Каждое слово Дюрру, точно плетью, хлестало Субейрака. Но он не мог заставить его замолчать, да и не хотел. Военврач Дюрру, бывший пехотный капитан Интернациональной бригады на мадридском фронте, имел что сказать на этот счет, и его мнение, мнение человека, уверенного в своей правоте, производило неотразимое впечатление на этих людей, ищущих истину в потемках.
По другой стороне дороги шел гуськом взвод стрелков. Солдаты пели песенку, которую они столько раз горланили в северных равнинах:
Английские мальчики наставили рогаПарням с севера,Парням с севера,Английские мальчики наставили рогаПарням с севера,Да и с Па-де-Кале.
Офицеры выждали, пока стрелки обогнали их, и сделали вид, будто не слышат песню.
— Маршан сказал несколько слов, — продолжал Дюрру: — «Мой отец был расстрелян немцами в ту войну». Это все. И по-моему, этого достаточно. Хотя, простите! Он еще добавил: «Я ни в чем не виновен». Но как раз в этом-то никто и не сомневался. Взвод произвел залп. Пофиле прекрасно справился со своей работой. Парня сейчас же похоронили. На могиле поставили крест, повесили на него каску Маршана и сделали на кресте надпись: «Огюстен Маршан, погиб за Францию».
— Не может быть — выдохнул из себя Субейрак.
— Ты хороший парень, Субей, — сказал Эль-Медико, — но ты все еще ребенок!
— Они поступили согласно инструкции, — сказал добрый, седой капитан Блан.
— Мало того, что человека убивают, но его и после смерти еще обкрадывают во имя креста, который он отвергал, и во имя Франции, хотя он был интернационалистом.

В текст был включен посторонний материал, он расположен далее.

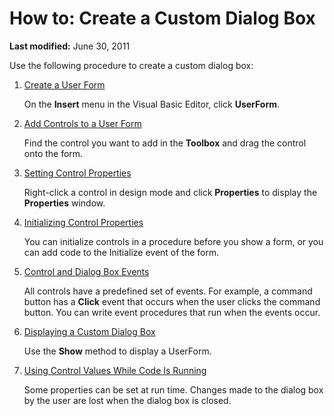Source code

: 
# How to: Create a Custom Dialog Box

 **Last modified:** June 30, 2011

Use the following procedure to create a custom dialog box:

1.  [Create a User Form](edfa337f-0cb4-480e-4563-66ab45515e8d.md)
    
    On the  **Insert** menu in the Visual Basic Editor, click **UserForm**.
    
2.  [Add Controls to a User Form](a545be34-b5ed-0146-8de7-422dd4732817.md)
    
    Find the control you want to add in the  **Toolbox** and drag the control onto the form.
    
3.  [Setting Control Properties](43952d29-c351-b827-6985-e18b59ddc571.md)
    
    Right-click a control in design mode and click  **Properties** to display the **Properties** window.
    
4.  [Initializing Control Properties](7d9d256c-c9e5-b45a-4da9-745d58cb666b.md)
    
    You can initialize controls in a procedure before you show a form, or you can add code to the Initialize event of the form.
    
5.  [Control and Dialog Box Events](c494c76d-a712-d3fc-1eb2-37680b2239c3.md)
    
    All controls have a predefined set of events. For example, a command button has a  **Click** event that occurs when the user clicks the command button. You can write event procedures that run when the events occur.
    
6.  [Displaying a Custom Dialog Box](75f7a1f2-3682-fca1-320b-a5bd5d65158b.md)
    
    Use the  **Show** method to display a UserForm.
    
7.  [Using Control Values While Code Is Running](71975020-fbda-69d4-42ad-eb6e7a3cb8f5.md)
    
    Some properties can be set at run time. Changes made to the dialog box by the user are lost when the dialog box is closed.
    
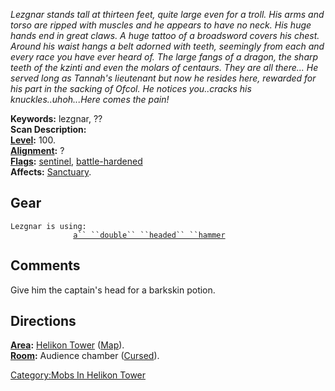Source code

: *Lezgnar stands tall at thirteen feet, quite large even for a troll. His
arms and torso are ripped with muscles and he appears to have no neck.
His huge hands end in great claws. A huge tattoo of a broadsword covers
his chest. Around his waist hangs a belt adorned with teeth, seemingly
from each and every race you have ever heard of. The large fangs of a
dragon, the sharp teeth of the kzinti and even the molars of centaurs.
They are all there... He served long as Tannah's lieutenant but now he
resides here, rewarded for his part in the sacking of Ofcol. He notices
you..cracks his knuckles..uhoh...Here comes the pain!*

**Keywords:** lezgnar, ??  
**Scan Description:**  
**[Level](Level "wikilink"):** 100.  
**[Alignment](Alignment "wikilink"):** ?  
**[Flags](:Category:_Mob_Types "wikilink"):**
[sentinel](Sentinel_Mobs "wikilink"),
[battle-hardened](Warlord_Mobs "wikilink")  
**Affects:** [Sanctuary](Sanctuary "wikilink").  

## Gear

`Lezgnar is using:`  
<held>`              `[`a`` ``double`` ``headed`` ``hammer`](Double_Headed_Hammer "wikilink")

## Comments

Give him the captain's head for a barkskin potion.

## Directions

**[Area](:Category:_Areas "wikilink"):** [Helikon
Tower](:Category:Helikon_Tower "wikilink")
([Map](Helikon_Tower_Map "wikilink")).  
**[Room](:Category:_Rooms "wikilink"):** Audience chamber
([Cursed](Cursed_Rooms "wikilink")).  

[Category:Mobs In Helikon
Tower](Category:Mobs_In_Helikon_Tower "wikilink")
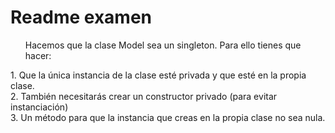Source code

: <h1>Readme examen </h1>
<ul>Hacemos que la clase Model sea un singleton. Para ello tienes que hacer:</ul>
1.  Que la única instancia de la clase esté privada y que esté en la propia clase. 
<br>2.  También necesitarás crear un constructor privado (para evitar instanciación) 
<br>3.  Un método para que la instancia que creas en la propia clase no sea nula.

Это никогда не будет согласно инструкции, капитан Блан. Маршан умер противником креста и борцом за Интернационал.
Эль-Медико помолчал и добавил:
— Во всем этом было только одно смешное обстоятельство. — Несмотря на привычную сдержанность Эль-Медико испытывал потребность во что бы то ни стало выговориться: — Мэр настоял на том, чтобы присутствовать! Вид у него был такой, точно его самого пропускали через эту мясорубку! Он десять раз повторил: «Раз уж вы берете на себя всю ответственность». Шут несчастный! Между прочим, ваши люди прекрасно стреляют, господин капитан! Разумеется, с точки зрения судебно-медицинского эксперта. Все пули попали прямо в грудь.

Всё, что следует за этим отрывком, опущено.